Top Takeaways from National Adaptive Academy
The 32nd annual Hartford Ski Spectacular took place December 9-15, 2019, in Breckenridge, Colorado. This event, hosted by Disabled Sports USA and held in conjunction with PSIA-AASI’s National Adaptive Academy, is the nation’s premier adaptive winter sports festival.
Rocky Mountain Adaptive Alpine Committee Chair Beth Fox’s Top Takeaways:
- The TetraSki Workshop to qualify more instructors to teach using this innovative sit-ski that allows people with quadriplegia to ski more independently and take charge of their turns and speed.
- Use of the Soundscape app in nordic skiing to allow greater independence in skiers with low or no vision. The system uses 3D audio technology to help the skier determine where they want to ski and how to get there, decreasing dependence upon a sighted guide.
- Twenty instructors received scholarships through a veterans program funding their attendance at Adaptive Academy, which will allow them to take new skills back to their snowsports programs and schools to serve military veterans with disabilities.

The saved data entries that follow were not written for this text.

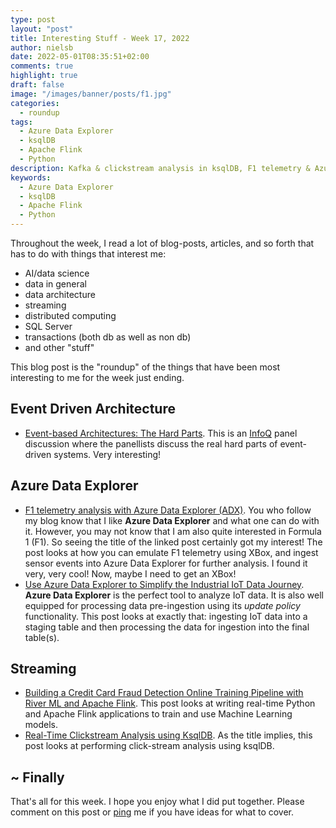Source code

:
 ```yaml
---
type: post
layout: "post"
title: Interesting Stuff - Week 17, 2022
author: nielsb
date: 2022-05-01T08:35:51+02:00
comments: true
highlight: true
draft: false
image: "/images/banner/posts/f1.jpg"
categories:
  - roundup
tags:
  - Azure Data Explorer
  - ksqlDB
  - Apache Flink
  - Python
description: Kafka & clickstream analysis in ksqlDB, F1 telemetry & Azure Data Explorer, IoT & Azure Data Explorer, and other interesting topics!
keywords:
  - Azure Data Explorer
  - ksqlDB
  - Apache Flink
  - Python   
---
```


Throughout the week, I read a lot of blog-posts, articles, and so forth that has to do with things that interest me:

* AI/data science
* data in general
* data architecture
* streaming
* distributed computing
* SQL Server
* transactions (both db as well as non db)
* and other "stuff"

This blog post is the "roundup" of the things that have been most interesting to me for the week just ending.

<!--more-->

## Event Driven Architecture

* [Event-based Architectures: The Hard Parts][1]. This is an [InfoQ][iq] panel discussion where the panellists discuss the real hard parts of event-driven systems. Very interesting!

## Azure Data Explorer

* [F1 telemetry analysis with Azure Data Explorer (ADX)][2]. You who follow my blog know that I like **Azure Data Explorer** and what one can do with it. However, you may not know that I am also quite interested in Formula 1 (F1). So seeing the title of the linked post certainly got my interest! The post looks at how you can emulate F1 telemetry using XBox, and ingest sensor events into Azure Data Explorer for further analysis. I found it very, very cool! Now, maybe I need to get an XBox!
* [Use Azure Data Explorer to Simplify the Industrial IoT Data Journey][3]. **Azure Data Explorer** is the perfect tool to analyze IoT data. It is also well equipped for processing data pre-ingestion using its *update policy* functionality. This post looks at exactly that: ingesting IoT data into a staging table and then processing the data for ingestion into the final table(s).

## Streaming

* [Building a Credit Card Fraud Detection Online Training Pipeline with River ML and Apache Flink][4]. This post looks at writing real-time Python and Apache Flink applications to train and use Machine Learning models.
* [Real-Time Clickstream Analysis using KsqlDB][5]. As the title implies, this post looks at performing click-stream analysis using ksqlDB.

## ~ Finally

That's all for this week. I hope you enjoy what I did put together. Please comment on this post or [ping][ma] me if you have ideas for what to cover.

[ma]: mailto:niels.it.berglund@gmail.com
[mp]: https://blog.acolyer.org
[iq]: https://www.infoq.com/
[ew]: http://sqlonice.com/
[re]: http://blog.revolutionanalytics.com
[sqsk]: https://www.sqlskills.com
[mdaveyblog]: https://mdavey.wordpress.com/
[charlblog]: https://charlla.com/

[jovpop]: https://twitter.com/JovanPop_MSFT
[bobw]: https://twitter.com/bobwardms
[revod]: https://twitter.com/revodavid
[lonny]: https://twitter.com/sqL_handLe
[ewtw]: https://twitter.com/sqlOnIce
[buckw]: https://twitter.com/BuckWoodyMSFT
[mattw]: https://twitter.com/matthewwarren
[murba]: https://twitter.com/muratdemirbas
[daveda]: https://twitter.com/davidthecoder
[adcol]: https://twitter.com/adriancolyer
[jesrod]: https://twitter.com/jrdothoughts
[tomaz]: https://twitter.com/tomaz_tsql
[dataart]: https://twitter.com/dataartisans
[luis]: https://twitter.com/luis_de_sousa
[benstop]: https://twitter.com/benstopford
[conflu]: https://twitter.com/confluentinc
[tylert]: https://twitter.com/tyler_treat
[andrewng]: https://twitter.com/AndrewYNg
[lawr]: https://twitter.com/bytezn
[jue]: https://twitter.com/b0rk
[yan]: https://twitter.com/theburningmonk
[danny]: https://twitter.com/g9yuayon
[rmoff]: https://twitter.com/rmoff
[ryansw]: https://twitter.com/ryanswanstrom
[pabloc]: https://twitter.com/pabloc_ds
[mklep]: https://twitter.com/martinkl
[mdavey]: https://twitter.com/matt_davey
[jboner]: https://twitter.com/jboner
[joeduff]: https://twitter.com/funcOfJoe
[charl]: https://twitter.com/charllamprecht
[dbricks]: https://twitter.com/databricks
[adsit]: https://twitter.com/SitnikAdam
[vicky]: https://twitter.com/vickyharp
[dscentral]: https://twitter.com/DataScienceCtrl
[natemc]: https://twitter.com/natemcmaster
[ads]: https://twitter.com/azuredatastudio
[travw]: https://twitter.com/radtravis
[emilk]: https://twitter.com/IsTheArchitect
[netflx]: https://netflixtechblog.com/

[1]: https://www.infoq.com/presentations/event-driven-arch-challenges/
[2]: https://techcommunity.microsoft.com/t5/azure-data-explorer-blog/f1-telemetry-analysis-with-azure-data-explorer-adx/ba-p/3283911
[3]: https://techcommunity.microsoft.com/t5/internet-of-things-blog/use-azure-data-explorer-to-simplify-the-industrial-iot-data/ba-p/3292116
[4]: https://towardsdatascience.com/building-a-credit-card-fraud-detection-online-training-pipeline-with-river-ml-and-apache-flink-25549b89583d
[5]: https://medium.com/@datacouch/real-time-clickstream-analysis-using-ksqldb-ccd7f8a65bea
[6]: https://unsplash.com/@gustavocpo
[7]: https://unsplash.com/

PSIA-AASI Adaptive Team Coach Geoff Krill’s Top Takeaways:
- The highlight for me is always the thirst for knowledge from those who come every year to keep up with the rapidly-changing technology of equipment so they know how to interact with that equipment to get people sliding.

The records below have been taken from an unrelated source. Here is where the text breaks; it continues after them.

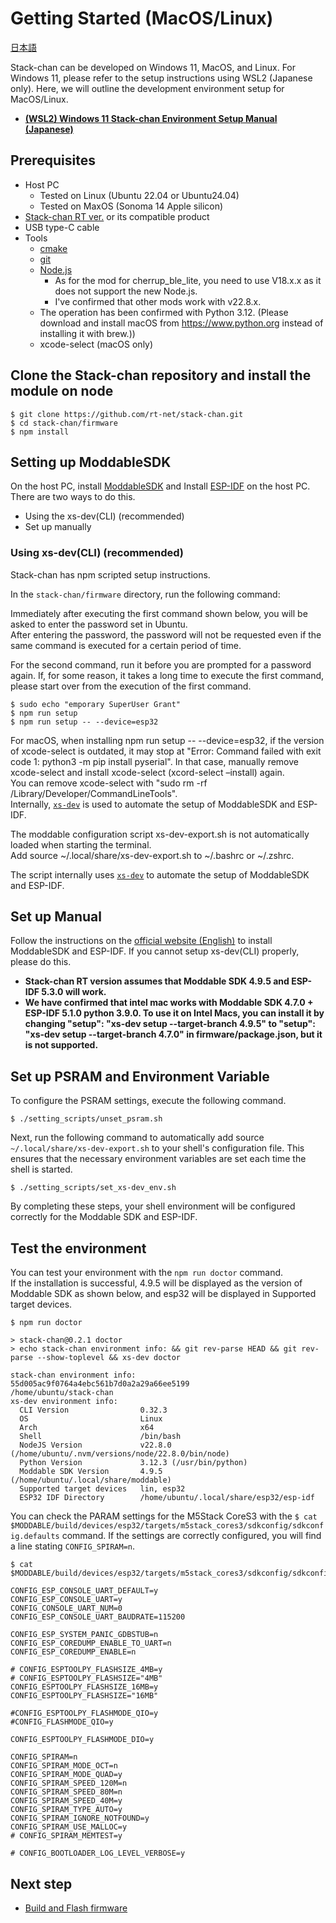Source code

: # Getting Started (MacOS/Linux)

[日本語](./getting-started_ja.md)

Stack-chan can be developed on Windows 11, MacOS, and Linux. For Windows 11, please refer to the setup instructions using WSL2 (Japanese only). Here, we will outline the development environment setup for MacOS/Linux.

* **[(WSL2) Windows 11 Stack-chan Environment Setup Manual (Japanese)](./getting-started-wsl2_ja.md)**

## Prerequisites

* Host PC
    * Tested on Linux (Ubuntu 22.04 or Ubuntu24.04)
    * Tested on MaxOS (Sonoma 14 Apple silicon)
* [Stack-chan RT ver.](https://rt-net.jp/products/rt-stackchan/) or its compatible product
* USB type-C cable
* Tools
  * [cmake](https://cmake.org/)
  * [git](https://git-scm.com/)
  * [Node.js](https://nodejs.org/en/)
    * As for the mod for cherrup_ble_lite, you need to use V18.x.x as it does not support the new Node.js.
    * I've confirmed that other mods work with v22.8.x.
  * The operation has been confirmed with Python 3.12. (Please download and install macOS from https://www.python.org instead of installing it with brew.)) 
  * xcode-select (macOS only)

## Clone the Stack-chan repository and install the module on node

```console
$ git clone https://github.com/rt-net/stack-chan.git
$ cd stack-chan/firmware
$ npm install
```

## Setting up ModdableSDK

On the host PC, install [ModdableSDK](https://github.com/Moddable-OpenSource/moddable) and
Install [ESP-IDF](https://docs.espressif.com/projects/esp-idf/en/latest/esp32/get-started/index.html) on the host PC.
There are two ways to do this.

- Using the xs-dev(CLI) (recommended)
- Set up manually

### Using xs-dev(CLI) (recommended)
Stack-chan has npm scripted setup instructions.

In the `stack-chan/firmware` directory, run the following command:

Immediately after executing the first command shown below, you will be asked to enter the password set in Ubuntu.  
After entering the password, the password will not be requested even if the same command is executed for a certain period of time.   

For the second command, run it before you are prompted for a password again. If, for some reason, it takes a long time to execute the first command, please start over from the execution of the first command.

```console
$ sudo echo "emporary SuperUser Grant"
$ npm run setup
$ npm run setup -- --device=esp32
```

For macOS, when installing npm run setup -- --device=esp32, if the version of xcode-select is outdated, it may stop at "Error: Command failed with exit code 1: python3 -m pip install pyserial". In that case, manually remove xcode-select and install xcode-select (xcord-select –install) again.  
You can remove xcode-select with "sudo rm -rf /Library/Developer/CommandLineTools".   
Internally, [`xs-dev`](https://github.com/HipsterBrown/xs-dev)  is used to automate the setup of ModdableSDK and ESP-IDF.

The moddable configuration script xs-dev-export.sh is not automatically loaded when starting the terminal.   
Add source ~/.local/share/xs-dev-export.sh to ~/.bashrc or ~/.zshrc.

The script internally uses [`xs-dev`](https://github.com/HipsterBrown/xs-dev) to automate the setup of ModdableSDK and ESP-IDF.

## Set up Manual

Follow the instructions on the [official website (English)](https://github.com/Moddable-OpenSource/moddable/blob/public/documentation/Moddable%20SDK%20-%20Getting%20Started.md) to install ModdableSDK and ESP-IDF.
If you cannot setup xs-dev(CLI) properly, please do this.

- **Stack-chan RT version assumes that Moddable SDK 4.9.5 and ESP-IDF 5.3.0 will work.**
- **We have confirmed that intel mac works with Moddable SDK 4.7.0 + ESP-IDF 5.1.0 python 3.9.0. To use it on Intel Macs, you can install it by changing "setup": "xs-dev setup --target-branch 4.9.5" to "setup": "xs-dev setup --target-branch 4.7.0" in firmware/package.json, but it is not supported.**

## Set up PSRAM and Environment Variable

To configure the PSRAM settings, execute the following command.

```console
$ ./setting_scripts/unset_psram.sh
```

Next, run the following command to automatically add source `~/.local/share/xs-dev-export.sh` to your shell's configuration file. This ensures that the necessary environment variables are set each time the shell is started.

```console
$ ./setting_scripts/set_xs-dev_env.sh 
```

By completing these steps, your shell environment will be configured correctly for the Moddable SDK and ESP-IDF.

## Test the environment

You can test your environment with the `npm run doctor` command.   
If the installation is successful, 4.9.5 will be displayed as the version of Moddable SDK as shown below, and esp32 will be displayed in Supported target devices.

```console
$ npm run doctor

> stack-chan@0.2.1 doctor
> echo stack-chan environment info: && git rev-parse HEAD && git rev-parse --show-toplevel && xs-dev doctor

stack-chan environment info:
55d005ac9f0764a4ebc561b7d0a2a29a66ee5199
/home/ubuntu/stack-chan
xs-dev environment info:
  CLI Version                0.32.3
  OS                         Linux
  Arch                       x64
  Shell                      /bin/bash
  NodeJS Version             v22.8.0 (/home/ubuntu/.nvm/versions/node/22.8.0/bin/node)
  Python Version             3.12.3 (/usr/bin/python)
  Moddable SDK Version       4.9.5 (/home/ubuntu/.local/share/moddable)
  Supported target devices   lin, esp32
  ESP32 IDF Directory        /home/ubuntu/.local/share/esp32/esp-idf
```


You can check the PARAM settings for the M5Stack CoreS3 with the `$ cat $MODDABLE/build/devices/esp32/targets/m5stack_cores3/sdkconfig/sdkconfig.defaults` command.
If the settings are correctly configured, you will find a line stating `CONFIG_SPIRAM=n`.

```console
$ cat $MODDABLE/build/devices/esp32/targets/m5stack_cores3/sdkconfig/sdkconfig.defaults

CONFIG_ESP_CONSOLE_UART_DEFAULT=y
CONFIG_ESP_CONSOLE_UART=y
CONFIG_CONSOLE_UART_NUM=0
CONFIG_ESP_CONSOLE_UART_BAUDRATE=115200

CONFIG_ESP_SYSTEM_PANIC_GDBSTUB=n
CONFIG_ESP_COREDUMP_ENABLE_TO_UART=n
CONFIG_ESP_COREDUMP_ENABLE=n

# CONFIG_ESPTOOLPY_FLASHSIZE_4MB=y
# CONFIG_ESPTOOLPY_FLASHSIZE="4MB"
CONFIG_ESPTOOLPY_FLASHSIZE_16MB=y
CONFIG_ESPTOOLPY_FLASHSIZE="16MB"

#CONFIG_ESPTOOLPY_FLASHMODE_QIO=y
#CONFIG_FLASHMODE_QIO=y

CONFIG_ESPTOOLPY_FLASHMODE_DIO=y

CONFIG_SPIRAM=n
CONFIG_SPIRAM_MODE_OCT=n
CONFIG_SPIRAM_MODE_QUAD=y
CONFIG_SPIRAM_SPEED_120M=n
CONFIG_SPIRAM_SPEED_80M=n
CONFIG_SPIRAM_SPEED_40M=y
CONFIG_SPIRAM_TYPE_AUTO=y
CONFIG_SPIRAM_IGNORE_NOTFOUND=y
CONFIG_SPIRAM_USE_MALLOC=y
# CONFIG_SPIRAM_MEMTEST=y

# CONFIG_BOOTLOADER_LOG_LEVEL_VERBOSE=y
```

## Next step

- [Build and Flash firmware](./flashing-firmware.md)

- Independence and finding a basic foundation in the Alpine and Snowboard Fundamentals were at the forefront of instructors’ minds. I enjoyed the enthusiasm they had for this simplified approach to adaptive equipment and how to teach.
- The equipment that stood out was the exoskeleton that helps support the legs and provides endurance and stability. This was equivalent to the e-bike for skiing. And for visually-impaired cross country skiers, a pinging system was introduced to be able to set a course and allow skiers to know where they are in the layout.
Adaptive Team member Joshua Spoelstra’s Top Takeaways:
- The big takeaway for me was the growth in the number of instructors. Twelve years ago, on my first trip to the Adaptive Academy, I was introducing adaptive snowboarding to wide-eyes and dropped jaws. That year, 90 percent of my participants were skiers and had no clue adaptive snowboarding existed.
- This year, almost all of my participants have been adaptive snowboard instructors for 1-5 years, and are looking to further develop their skills and take those skills to their guests. We are at a whole other level now, and the progress of our adaptive snowboarders, instructors, and education is astounding!
Help support continued growth for the wonderful world of adaptive snowsports instructors, by improving your own instruction skills, and letting other instructors know the valuable resources available to them, such as the Adaptive Alpine Technical Manual and the Adaptive Instruction Supplement: Diagnoses and Medication Classifications.